Borracchini's - Now That's Italian! -- Pleasing Customers Is Baker's Raison D'etre

A little girl runs into Remo Borracchini's Bakery and Mediterranean Market. Her birthday cake is just about to be decorated.

The girl, 9-year-old Stephenie, scrambles up the steps made for kids to watch. Pressing her nose against the window, she watches as her cake is decorated with pink flowers and green vines. Above her head, a sign reads: "Today's someone's birthday. Cakes made - while you wait."

Her cake takes less than five minutes, and she skips out with a smile on her face.

That's what Remo Borracchini, owner of the bakery, likes to see - satisfied customers. Swathed in a batter-splattered white apron, he walks around the bakery, checking details and calling customers by first names.

His bakery sells about 600 to 700 loaves of bread and several hundred cakes each day.

But in spite of that volume, Borracchini tries to make sure each customer is completely satisfied. Each of his 70 employees is ready to arrange any order, and the owner makes a point to be on hand, available to customers.

"If a customer has a problem, he can always talk to an owner here," Borracchini said.

Located on Rainier Avenue South, the bakery has been a family business since 1922. Looking for better economic opportunities, Mario and Maria Borracchini, Remo's parents, immigrated from Italy in 1921. After working at Maria's father's Tacoma restaurant for a year, they moved to Seattle to take over another Italian couple's bakery, called International French Bakery.

"My father started this bakery with the little money he could scrape together and a handshake," Borracchini said.

The couple did much of the baking in their home behind the nearby Oberto Sausage Co..

Their five children, including Remo, woke early to fire up the brick oven for their parents - and kept the oven heated all day while their mother baked bread. It wasn't until 1936, that the Borracchinis moved their bakery to the building on Rainier Avenue.

For years, Mario and Maria did not speak fluent English and did most of their business with Italians in the area.

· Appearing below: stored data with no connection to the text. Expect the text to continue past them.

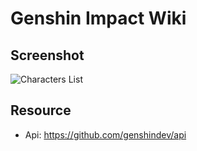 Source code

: # Genshin Impact Wiki

## Screenshot

![Characters List](https://i.imgur.com/9RhCgni.png)

## Resource

- Api: <https://github.com/genshindev/api>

As their English improved and their children joined the business, they were able to expand into retail sales.

In 1962, they changed their retail trade name to Ginger Belle and later changed it to Borracchini's to reflect their Italian style.

Today, Borracchini's customers can sit at tiny tables to share an espresso or a fresh cookie hot from the oven, with Italian music in the background.

The bakery offers almost everything: cookies, donuts, ice cream, real Italian pasta, homemade spaghetti sauce, more than a dozen breads, cheese, deli meat, wine, and real Italian biscotti.

"We sold biscotti before it became popular," Borracchini said.

But over the years, the biggest attraction has been the bakery's rich, creamy cakes.

Borracchini recalls a bride who went to another bakery to pick up her cake two hours before her wedding. The cake was cracked, and the bakery refused to fix it or refund her money. She came to Borracchini in tears, and he threw away the other bakery's cake, telling her to come back in half an hour.

"I had a new cake for her in 27 minutes," he said.

He gave her the cake without charge. "But I told her to go back to the other bakery and demand her money back," Borracchini said.

"My bottom line is that you've got to have fun with what you're doing," he said. "I don't come to work each day thinking about the money I want to make. I think about the future and my family."

Once, a big corporation asked him if the bakery was for sale, he recalled.

"My grandfather worked here until he was 97," Borracchini said. "My grandson is now four months old."

Call back in 97 years, he said, laughing.